--- Information provided Enclosed Below ---

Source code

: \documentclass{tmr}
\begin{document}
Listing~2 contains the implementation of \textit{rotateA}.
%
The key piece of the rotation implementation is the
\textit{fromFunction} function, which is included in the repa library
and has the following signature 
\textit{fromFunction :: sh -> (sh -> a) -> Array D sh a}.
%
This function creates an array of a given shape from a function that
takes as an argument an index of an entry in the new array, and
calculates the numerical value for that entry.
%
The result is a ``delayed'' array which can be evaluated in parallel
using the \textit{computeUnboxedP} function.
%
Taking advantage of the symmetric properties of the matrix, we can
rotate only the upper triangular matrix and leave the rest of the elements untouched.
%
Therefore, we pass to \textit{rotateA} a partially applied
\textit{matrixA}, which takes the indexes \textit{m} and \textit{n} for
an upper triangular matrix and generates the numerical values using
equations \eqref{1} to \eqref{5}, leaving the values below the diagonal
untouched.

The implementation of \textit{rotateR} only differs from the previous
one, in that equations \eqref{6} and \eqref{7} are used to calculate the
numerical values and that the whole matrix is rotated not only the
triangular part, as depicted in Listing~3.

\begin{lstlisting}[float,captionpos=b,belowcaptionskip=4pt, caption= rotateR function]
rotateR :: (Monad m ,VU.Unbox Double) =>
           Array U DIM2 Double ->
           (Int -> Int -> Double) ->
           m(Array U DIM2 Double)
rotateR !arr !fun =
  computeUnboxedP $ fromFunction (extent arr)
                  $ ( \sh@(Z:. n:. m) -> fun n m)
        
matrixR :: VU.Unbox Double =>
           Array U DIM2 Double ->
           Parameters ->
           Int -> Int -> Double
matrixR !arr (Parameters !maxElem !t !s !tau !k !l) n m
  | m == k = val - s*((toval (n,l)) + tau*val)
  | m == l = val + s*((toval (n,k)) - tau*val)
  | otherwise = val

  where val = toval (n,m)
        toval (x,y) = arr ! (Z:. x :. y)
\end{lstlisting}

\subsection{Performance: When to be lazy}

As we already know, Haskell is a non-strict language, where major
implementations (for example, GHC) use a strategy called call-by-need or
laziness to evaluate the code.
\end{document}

--- End of Enclosed Information provided ---

Problem description: Your answer must be every record above, repeated exactly.

Result of this task:
Source code

: \documentclass{tmr}
\begin{document}
Listing~2 contains the implementation of \textit{rotateA}.
%
The key piece of the rotation implementation is the
\textit{fromFunction} function, which is included in the repa library
and has the following signature 
\textit{fromFunction :: sh -> (sh -> a) -> Array D sh a}.
%
This function creates an array of a given shape from a function that
takes as an argument an index of an entry in the new array, and
calculates the numerical value for that entry.
%
The result is a ``delayed'' array which can be evaluated in parallel
using the \textit{computeUnboxedP} function.
%
Taking advantage of the symmetric properties of the matrix, we can
rotate only the upper triangular matrix and leave the rest of the elements untouched.
%
Therefore, we pass to \textit{rotateA} a partially applied
\textit{matrixA}, which takes the indexes \textit{m} and \textit{n} for
an upper triangular matrix and generates the numerical values using
equations \eqref{1} to \eqref{5}, leaving the values below the diagonal
untouched.

The implementation of \textit{rotateR} only differs from the previous
one, in that equations \eqref{6} and \eqref{7} are used to calculate the
numerical values and that the whole matrix is rotated not only the
triangular part, as depicted in Listing~3.

\begin{lstlisting}[float,captionpos=b,belowcaptionskip=4pt, caption= rotateR function]
rotateR :: (Monad m ,VU.Unbox Double) =>
           Array U DIM2 Double ->
           (Int -> Int -> Double) ->
           m(Array U DIM2 Double)
rotateR !arr !fun =
  computeUnboxedP $ fromFunction (extent arr)
                  $ ( \sh@(Z:. n:. m) -> fun n m)
        
matrixR :: VU.Unbox Double =>
           Array U DIM2 Double ->
           Parameters ->
           Int -> Int -> Double
matrixR !arr (Parameters !maxElem !t !s !tau !k !l) n m
  | m == k = val - s*((toval (n,l)) + tau*val)
  | m == l = val + s*((toval (n,k)) - tau*val)
  | otherwise = val

  where val = toval (n,m)
        toval (x,y) = arr ! (Z:. x :. y)
\end{lstlisting}

\subsection{Performance: When to be lazy}

As we already know, Haskell is a non-strict language, where major
implementations (for example, GHC) use a strategy called call-by-need or
laziness to evaluate the code.
\end{document}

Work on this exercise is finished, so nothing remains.